Task details: When you retype the records that follow, keep each word as it is and drop any pictures.

Supplied material:
----------------

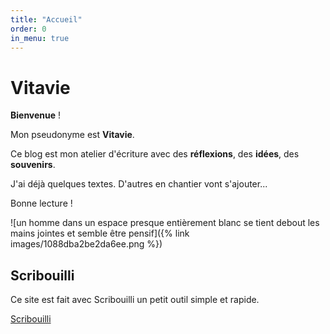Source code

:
```yaml
---
title: "Accueil"
order: 0
in_menu: true
---
```

# Vitavie

**Bienvenue** !

Mon pseudonyme est **Vitavie**.

Ce blog est mon atelier d'écriture avec des **réflexions**, des **idées**, des **souvenirs**.

J'ai déjà quelques textes. D'autres  en chantier vont s'ajouter... 

Bonne lecture ! 

![un homme dans un espace presque entièrement blanc se tient debout les mains jointes et semble être pensif]({% link images/1088dba2be2da6ee.png %})

 ## Scribouilli

Ce site est fait avec Scribouilli un petit outil simple et rapide.

[Scribouilli](https://scribouilli.github.io/scribouilli)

----------------

Response for this exercise:
Source code

:
```yaml
---
title: "Accueil"
order: 0
in_menu: true
---
```

# Vitavie

**Bienvenue** !

Mon pseudonyme est **Vitavie**.

Ce blog est mon atelier d'écriture avec des **réflexions**, des **idées**, des **souvenirs**.

J'ai déjà quelques textes. D'autres  en chantier vont s'ajouter... 

Bonne lecture ! 

![un homme dans un espace presque entièrement blanc se tient debout les mains jointes et semble être pensif]({% link images/1088dba2be2da6ee.png %})

 ## Scribouilli

Ce site est fait avec Scribouilli un petit outil simple et rapide.

[Scribouilli](https://scribouilli.github.io/scribouilli)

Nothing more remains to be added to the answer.